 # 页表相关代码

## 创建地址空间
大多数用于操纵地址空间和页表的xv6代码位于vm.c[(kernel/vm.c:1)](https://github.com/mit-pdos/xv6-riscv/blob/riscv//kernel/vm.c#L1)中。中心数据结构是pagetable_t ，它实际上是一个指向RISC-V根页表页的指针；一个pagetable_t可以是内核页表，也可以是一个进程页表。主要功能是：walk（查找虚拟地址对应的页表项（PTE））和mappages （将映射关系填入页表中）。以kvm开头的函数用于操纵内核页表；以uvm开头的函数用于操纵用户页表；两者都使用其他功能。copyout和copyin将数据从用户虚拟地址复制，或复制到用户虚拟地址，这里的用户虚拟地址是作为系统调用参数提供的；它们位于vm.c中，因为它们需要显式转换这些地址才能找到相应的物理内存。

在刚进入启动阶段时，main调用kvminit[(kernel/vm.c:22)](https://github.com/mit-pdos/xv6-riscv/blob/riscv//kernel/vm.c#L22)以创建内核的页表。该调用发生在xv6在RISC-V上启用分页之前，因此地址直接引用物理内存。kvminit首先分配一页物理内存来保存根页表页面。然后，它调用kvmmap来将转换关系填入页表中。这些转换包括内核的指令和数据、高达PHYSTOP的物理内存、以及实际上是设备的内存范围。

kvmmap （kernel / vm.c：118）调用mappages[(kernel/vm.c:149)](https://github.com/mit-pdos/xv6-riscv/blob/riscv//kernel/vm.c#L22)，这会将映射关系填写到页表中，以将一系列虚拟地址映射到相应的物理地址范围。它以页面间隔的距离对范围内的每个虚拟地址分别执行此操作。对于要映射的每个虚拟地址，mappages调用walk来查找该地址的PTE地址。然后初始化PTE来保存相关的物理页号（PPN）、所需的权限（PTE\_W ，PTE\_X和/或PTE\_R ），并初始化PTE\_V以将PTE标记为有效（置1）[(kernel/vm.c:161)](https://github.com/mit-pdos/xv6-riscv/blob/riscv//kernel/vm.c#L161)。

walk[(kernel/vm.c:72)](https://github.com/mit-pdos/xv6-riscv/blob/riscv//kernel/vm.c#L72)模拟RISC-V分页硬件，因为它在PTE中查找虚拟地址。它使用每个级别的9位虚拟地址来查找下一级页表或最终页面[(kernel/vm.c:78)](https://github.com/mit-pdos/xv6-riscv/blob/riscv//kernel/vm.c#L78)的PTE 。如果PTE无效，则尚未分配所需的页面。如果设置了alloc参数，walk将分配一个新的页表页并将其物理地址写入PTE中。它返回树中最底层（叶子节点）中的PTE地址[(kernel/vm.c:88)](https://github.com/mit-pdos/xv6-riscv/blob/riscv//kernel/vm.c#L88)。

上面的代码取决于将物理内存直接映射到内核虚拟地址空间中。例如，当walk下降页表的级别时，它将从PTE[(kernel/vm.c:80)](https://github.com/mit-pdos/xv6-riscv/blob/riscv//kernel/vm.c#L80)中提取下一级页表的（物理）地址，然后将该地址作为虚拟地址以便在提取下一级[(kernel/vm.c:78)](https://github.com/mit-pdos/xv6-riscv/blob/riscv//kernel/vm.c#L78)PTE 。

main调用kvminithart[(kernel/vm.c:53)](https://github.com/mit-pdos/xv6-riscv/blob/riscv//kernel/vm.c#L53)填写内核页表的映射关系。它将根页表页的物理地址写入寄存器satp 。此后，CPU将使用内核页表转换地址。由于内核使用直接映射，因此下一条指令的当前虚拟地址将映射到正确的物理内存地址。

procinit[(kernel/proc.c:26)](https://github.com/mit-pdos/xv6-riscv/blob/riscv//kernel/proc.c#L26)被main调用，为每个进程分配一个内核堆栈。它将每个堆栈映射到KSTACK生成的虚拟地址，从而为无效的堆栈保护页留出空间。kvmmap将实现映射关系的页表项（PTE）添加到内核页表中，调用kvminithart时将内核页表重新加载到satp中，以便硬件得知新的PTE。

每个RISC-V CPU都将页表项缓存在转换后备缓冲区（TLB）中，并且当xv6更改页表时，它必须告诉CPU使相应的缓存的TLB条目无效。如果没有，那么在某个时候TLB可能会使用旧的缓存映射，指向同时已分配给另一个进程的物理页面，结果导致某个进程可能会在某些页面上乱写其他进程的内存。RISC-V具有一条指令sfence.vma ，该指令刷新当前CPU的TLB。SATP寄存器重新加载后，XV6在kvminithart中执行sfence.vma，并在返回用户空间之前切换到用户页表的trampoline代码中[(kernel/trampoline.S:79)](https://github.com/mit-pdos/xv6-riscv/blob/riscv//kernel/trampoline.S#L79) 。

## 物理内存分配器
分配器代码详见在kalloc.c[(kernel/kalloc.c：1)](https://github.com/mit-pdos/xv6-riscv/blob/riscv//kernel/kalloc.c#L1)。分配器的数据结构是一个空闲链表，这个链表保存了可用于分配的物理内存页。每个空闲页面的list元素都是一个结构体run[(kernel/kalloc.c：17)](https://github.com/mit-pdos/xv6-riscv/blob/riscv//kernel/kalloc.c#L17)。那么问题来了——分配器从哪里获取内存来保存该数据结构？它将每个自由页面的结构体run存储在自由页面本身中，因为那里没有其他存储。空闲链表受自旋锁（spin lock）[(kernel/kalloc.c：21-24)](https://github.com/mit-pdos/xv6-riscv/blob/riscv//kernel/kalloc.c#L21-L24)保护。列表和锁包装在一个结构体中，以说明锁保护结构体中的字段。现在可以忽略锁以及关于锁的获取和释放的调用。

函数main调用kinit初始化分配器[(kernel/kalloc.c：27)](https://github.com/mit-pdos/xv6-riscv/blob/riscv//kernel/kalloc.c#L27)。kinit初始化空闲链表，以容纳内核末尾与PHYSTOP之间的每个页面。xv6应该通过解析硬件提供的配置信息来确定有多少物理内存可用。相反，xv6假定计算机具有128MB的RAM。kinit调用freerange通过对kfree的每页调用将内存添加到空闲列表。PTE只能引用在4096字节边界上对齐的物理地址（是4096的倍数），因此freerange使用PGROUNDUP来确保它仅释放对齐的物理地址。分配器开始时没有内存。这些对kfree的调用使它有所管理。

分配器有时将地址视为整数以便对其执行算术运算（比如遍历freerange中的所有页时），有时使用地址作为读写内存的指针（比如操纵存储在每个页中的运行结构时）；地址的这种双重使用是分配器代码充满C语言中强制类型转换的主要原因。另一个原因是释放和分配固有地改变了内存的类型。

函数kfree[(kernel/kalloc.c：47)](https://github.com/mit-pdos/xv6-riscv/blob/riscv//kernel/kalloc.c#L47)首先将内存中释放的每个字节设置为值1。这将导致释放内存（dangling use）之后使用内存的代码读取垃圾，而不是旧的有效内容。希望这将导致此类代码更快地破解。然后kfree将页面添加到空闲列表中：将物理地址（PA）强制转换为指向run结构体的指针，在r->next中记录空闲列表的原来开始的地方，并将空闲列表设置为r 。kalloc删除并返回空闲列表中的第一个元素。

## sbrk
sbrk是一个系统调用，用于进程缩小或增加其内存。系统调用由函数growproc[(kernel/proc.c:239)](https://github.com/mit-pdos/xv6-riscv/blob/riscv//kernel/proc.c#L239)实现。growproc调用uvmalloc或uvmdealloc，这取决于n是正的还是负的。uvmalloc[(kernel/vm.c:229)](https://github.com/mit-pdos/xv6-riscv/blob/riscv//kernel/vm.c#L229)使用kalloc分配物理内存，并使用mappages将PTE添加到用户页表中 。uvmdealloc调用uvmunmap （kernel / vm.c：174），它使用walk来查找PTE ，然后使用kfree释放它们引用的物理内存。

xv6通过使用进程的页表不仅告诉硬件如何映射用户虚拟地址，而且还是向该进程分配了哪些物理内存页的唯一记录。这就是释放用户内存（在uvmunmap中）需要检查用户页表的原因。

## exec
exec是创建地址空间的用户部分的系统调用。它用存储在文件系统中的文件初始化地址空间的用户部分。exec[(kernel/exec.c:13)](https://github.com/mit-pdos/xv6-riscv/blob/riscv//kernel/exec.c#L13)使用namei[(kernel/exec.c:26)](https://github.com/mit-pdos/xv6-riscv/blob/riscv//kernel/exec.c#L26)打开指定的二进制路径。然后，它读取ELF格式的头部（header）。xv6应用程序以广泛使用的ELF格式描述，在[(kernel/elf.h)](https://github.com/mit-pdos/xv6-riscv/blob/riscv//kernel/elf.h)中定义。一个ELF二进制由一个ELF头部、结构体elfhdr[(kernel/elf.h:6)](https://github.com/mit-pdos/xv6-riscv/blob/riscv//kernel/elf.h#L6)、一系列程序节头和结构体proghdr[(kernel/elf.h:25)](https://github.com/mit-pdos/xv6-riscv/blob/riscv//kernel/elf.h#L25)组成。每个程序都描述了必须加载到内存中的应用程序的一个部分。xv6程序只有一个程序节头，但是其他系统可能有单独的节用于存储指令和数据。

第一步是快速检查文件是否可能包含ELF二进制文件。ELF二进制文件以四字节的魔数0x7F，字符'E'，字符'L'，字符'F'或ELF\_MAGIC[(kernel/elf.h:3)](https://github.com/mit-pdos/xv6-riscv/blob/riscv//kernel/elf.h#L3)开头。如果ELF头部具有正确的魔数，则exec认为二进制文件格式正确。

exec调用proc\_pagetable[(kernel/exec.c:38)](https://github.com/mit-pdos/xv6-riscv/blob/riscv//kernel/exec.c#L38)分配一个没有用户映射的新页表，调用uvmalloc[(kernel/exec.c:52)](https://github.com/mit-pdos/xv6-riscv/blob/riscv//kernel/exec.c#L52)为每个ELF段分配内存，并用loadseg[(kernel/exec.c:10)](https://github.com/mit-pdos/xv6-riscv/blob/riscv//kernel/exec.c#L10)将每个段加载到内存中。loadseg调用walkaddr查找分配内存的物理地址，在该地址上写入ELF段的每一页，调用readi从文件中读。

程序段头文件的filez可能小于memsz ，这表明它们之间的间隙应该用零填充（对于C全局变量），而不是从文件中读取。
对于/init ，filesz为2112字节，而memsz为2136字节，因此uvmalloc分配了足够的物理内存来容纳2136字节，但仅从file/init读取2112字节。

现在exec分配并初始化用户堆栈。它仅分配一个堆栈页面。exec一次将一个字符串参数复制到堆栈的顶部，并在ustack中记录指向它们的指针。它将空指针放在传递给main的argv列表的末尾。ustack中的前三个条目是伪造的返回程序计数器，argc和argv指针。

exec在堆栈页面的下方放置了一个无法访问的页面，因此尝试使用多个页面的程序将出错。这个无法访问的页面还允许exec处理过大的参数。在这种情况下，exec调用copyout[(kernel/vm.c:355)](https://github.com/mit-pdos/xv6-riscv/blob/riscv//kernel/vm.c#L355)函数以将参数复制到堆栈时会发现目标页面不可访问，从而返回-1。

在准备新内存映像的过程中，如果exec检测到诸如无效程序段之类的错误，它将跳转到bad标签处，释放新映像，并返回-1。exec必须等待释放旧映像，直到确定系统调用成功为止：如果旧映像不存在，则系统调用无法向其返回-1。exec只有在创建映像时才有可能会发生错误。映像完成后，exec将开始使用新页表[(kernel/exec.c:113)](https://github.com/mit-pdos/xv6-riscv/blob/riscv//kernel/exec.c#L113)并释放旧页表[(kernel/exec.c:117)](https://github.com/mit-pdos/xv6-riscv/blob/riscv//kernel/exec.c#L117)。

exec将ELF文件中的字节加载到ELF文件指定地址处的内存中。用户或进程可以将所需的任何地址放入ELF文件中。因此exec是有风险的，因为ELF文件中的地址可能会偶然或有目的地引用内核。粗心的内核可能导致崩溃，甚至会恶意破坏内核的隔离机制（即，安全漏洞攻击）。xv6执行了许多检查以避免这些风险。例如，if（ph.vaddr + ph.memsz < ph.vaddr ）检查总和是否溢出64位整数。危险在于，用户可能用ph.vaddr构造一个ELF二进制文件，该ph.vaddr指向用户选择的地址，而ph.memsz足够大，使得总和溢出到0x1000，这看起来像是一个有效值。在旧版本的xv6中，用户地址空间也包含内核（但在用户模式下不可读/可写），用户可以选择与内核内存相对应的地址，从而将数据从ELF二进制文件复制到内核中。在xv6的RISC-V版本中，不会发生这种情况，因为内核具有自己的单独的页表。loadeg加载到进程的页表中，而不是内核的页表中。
----------------
→ **TASK GOAL**:
Of all the entries above, retype exactly the lines from the line with "xv6通过使用进程的页表不仅" to the line with "exec在堆栈页面的下方放置", both included, and no others.

→ **SOLUTION BELOW**:
xv6通过使用进程的页表不仅告诉硬件如何映射用户虚拟地址，而且还是向该进程分配了哪些物理内存页的唯一记录。这就是释放用户内存（在uvmunmap中）需要检查用户页表的原因。

## exec
exec是创建地址空间的用户部分的系统调用。它用存储在文件系统中的文件初始化地址空间的用户部分。exec[(kernel/exec.c:13)](https://github.com/mit-pdos/xv6-riscv/blob/riscv//kernel/exec.c#L13)使用namei[(kernel/exec.c:26)](https://github.com/mit-pdos/xv6-riscv/blob/riscv//kernel/exec.c#L26)打开指定的二进制路径。然后，它读取ELF格式的头部（header）。xv6应用程序以广泛使用的ELF格式描述，在[(kernel/elf.h)](https://github.com/mit-pdos/xv6-riscv/blob/riscv//kernel/elf.h)中定义。一个ELF二进制由一个ELF头部、结构体elfhdr[(kernel/elf.h:6)](https://github.com/mit-pdos/xv6-riscv/blob/riscv//kernel/elf.h#L6)、一系列程序节头和结构体proghdr[(kernel/elf.h:25)](https://github.com/mit-pdos/xv6-riscv/blob/riscv//kernel/elf.h#L25)组成。每个程序都描述了必须加载到内存中的应用程序的一个部分。xv6程序只有一个程序节头，但是其他系统可能有单独的节用于存储指令和数据。

第一步是快速检查文件是否可能包含ELF二进制文件。ELF二进制文件以四字节的魔数0x7F，字符'E'，字符'L'，字符'F'或ELF\_MAGIC[(kernel/elf.h:3)](https://github.com/mit-pdos/xv6-riscv/blob/riscv//kernel/elf.h#L3)开头。如果ELF头部具有正确的魔数，则exec认为二进制文件格式正确。

exec调用proc\_pagetable[(kernel/exec.c:38)](https://github.com/mit-pdos/xv6-riscv/blob/riscv//kernel/exec.c#L38)分配一个没有用户映射的新页表，调用uvmalloc[(kernel/exec.c:52)](https://github.com/mit-pdos/xv6-riscv/blob/riscv//kernel/exec.c#L52)为每个ELF段分配内存，并用loadseg[(kernel/exec.c:10)](https://github.com/mit-pdos/xv6-riscv/blob/riscv//kernel/exec.c#L10)将每个段加载到内存中。loadseg调用walkaddr查找分配内存的物理地址，在该地址上写入ELF段的每一页，调用readi从文件中读。

程序段头文件的filez可能小于memsz ，这表明它们之间的间隙应该用零填充（对于C全局变量），而不是从文件中读取。
对于/init ，filesz为2112字节，而memsz为2136字节，因此uvmalloc分配了足够的物理内存来容纳2136字节，但仅从file/init读取2112字节。

现在exec分配并初始化用户堆栈。它仅分配一个堆栈页面。exec一次将一个字符串参数复制到堆栈的顶部，并在ustack中记录指向它们的指针。它将空指针放在传递给main的argv列表的末尾。ustack中的前三个条目是伪造的返回程序计数器，argc和argv指针。

exec在堆栈页面的下方放置了一个无法访问的页面，因此尝试使用多个页面的程序将出错。这个无法访问的页面还允许exec处理过大的参数。在这种情况下，exec调用copyout[(kernel/vm.c:355)](https://github.com/mit-pdos/xv6-riscv/blob/riscv//kernel/vm.c#L355)函数以将参数复制到堆栈时会发现目标页面不可访问，从而返回-1。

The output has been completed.